Studentinnen erhalten Bosch-Preise für sehr gute Studienleistungen

Hochschule Studium

Wie kann es gelingen, mehr Frauen für technische Studiengänge zu begeistern? Die Hochschule Esslingen geht dabei verschiedene Wege. Zwei davon hat die stellvertretende Gleichstellungsbeauftragte der Hochschule, Prof. Dr. Gabriele Gühring, jetzt vorgestellt.

So vergibt die Hochschule regelmäßig zusammen mit der Robert-Bosch GmbH einen Preis für besonders qualifizierte Studentinnen in ingenieurwissenschaftlichen Studiengängen. Zudem versucht die Hochschule mehr Frauen für Professuren zu gewinnen.
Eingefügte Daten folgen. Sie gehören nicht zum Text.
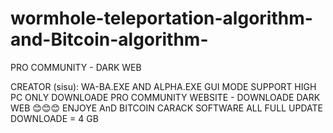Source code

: # wormhole-teleportation-algorithm-and-Bitcoin-algorithm-
PRO COMMUNITY - DARK WEB 

CREATOR (sisu): WA-BA.EXE AND ALPHA.EXE GUI MODE SUPPORT HIGH PC ONLY DOWNLOADE PRO COMMUNITY WEBSITE - DOWNLOADE DARK WEB 😊😊😊 ENJOYE AnD BITCOIN CARACK SOFTWARE ALL FULL UPDATE DOWNLOADE = 4 GB 
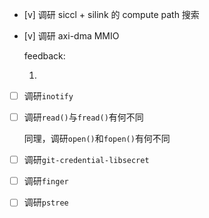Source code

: * [v] 调研 siccl + silink 的 compute path 搜索

* [v] 调研 axi-dma MMIO

    feedback:

    1. 

* [ ] 调研`inotify`

* [ ] 调研`read()`与`fread()`有何不同

    同理，调研`open()`和`fopen()`有何不同

* [ ] 调研`git-credential-libsecret`

* [ ] 调研`finger`

* [ ] 调研`pstree`
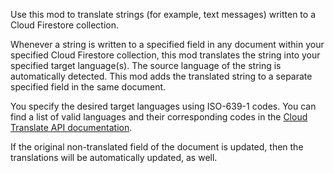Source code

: Use this mod to translate strings (for example, text messages) written to a Cloud Firestore collection.

Whenever a string is written to a specified field in any document within your specified Cloud Firestore collection, this mod translates the string into your specified target language(s). The source language of the string is automatically detected. This mod adds the translated string to a separate specified field in the same document.

You specify the desired target languages using ISO-639-1 codes. You can find a list of valid languages and their corresponding codes in the [Cloud Translate API documentation](https://cloud.google.com/translate/docs/languages).

If the original non-translated field of the document is updated, then the translations will be automatically updated, as well.
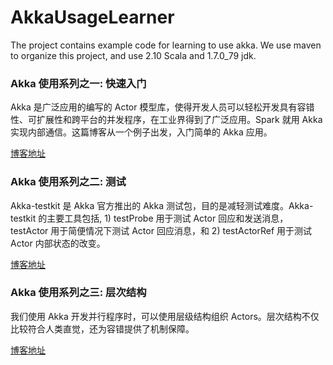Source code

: # AkkaUsageLearner
The project contains example code for learning to use akka. We use maven to organize this project, and use 2.10 Scala and 1.7.0_79 jdk.


### Akka 使用系列之一: 快速入门

Akka 是广泛应用的编写的 Actor 模型库，使得开发人员可以轻松开发具有容错性、可扩展性和跨平台的并发程序，在工业界得到了广泛应用。Spark 就用 Akka 实现内部通信。这篇博客从一个例子出发，入门简单的 Akka 应用。

[博客地址](http://www.algorithmdog.com/akka-usage-getstarted)

### Akka 使用系列之二: 测试

 Akka-testkit 是 Akka 官方推出的 Akka 测试包，目的是减轻测试难度。Akka-testkit 的主要工具包括, 1) testProbe 用于测试 Actor 回应和发送消息，testActor 用于简便情况下测试 Actor 回应消息，和 2) testActorRef 用于测试 Actor 内部状态的改变。
 
[博客地址]( http://www.algorithmdog.com/akka-test)

### Akka 使用系列之三: 层次结构

 我们使用 Akka 开发并行程序时，可以使用层级结构组织 Actors。层次结构不仅比较符合人类直觉，还为容错提供了机制保障。
 
[博客地址]( http://www.algorithmdog.com/akka-hierarchy)
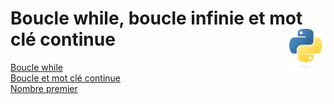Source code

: # Boucle while, boucle infinie et mot clé continue <a href="../../"><img align="right" src="../../assets/Python-logo-notext.svg" alt="Python" title="Phthon" widht="auto" height="64px"></a>

[Boucle while](8.1_boucleWhile "Devinez le chiffre / nombre")  
[Boucle et mot clé continue](8.2_boucleEtContinue "Boucle et mot clé continue")  
[Nombre premier](8.3_nbPremier "Nombre premier")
Beide Aktionen haben ein gemeinsames Ziel: Sie sollen für weibliche Vorbilder in technischen Studiengängen sorgen.

In diesem Jahr erhalten die Esslinger Studentinnen Anna-Sophie Wünsche (Elektrotechnik) und Magdalena Liefers (Gebäude-, Energie- und Umwelttechnik) den Bosch-Preis für besonders gute Studienleistungen. Die Hochschulratsvorsitzende und Bosch-Managerin Heidi Stock hat den mit 250 Euro dotierten Preis kürzlich übergeben. Beide Studentinnen zählen zu den Besten ihres Fachs.

In den ingenieurwissenschaftlichen Studiengängen der Hochschule Esslingen steigen zwar die Frauenanteile an, nach wie vor gibt es aber Studiengänge mit einem sehr geringen Frauenanteil. In der Fakultät Mechatronik und Elektrotechnik sind derzeit zehn Prozent der Studierenden Frauen, in der Fakultät Gebäude-Energie-Umwelt beträgt der Frauenanteil unter den Studierenden 23 Prozent.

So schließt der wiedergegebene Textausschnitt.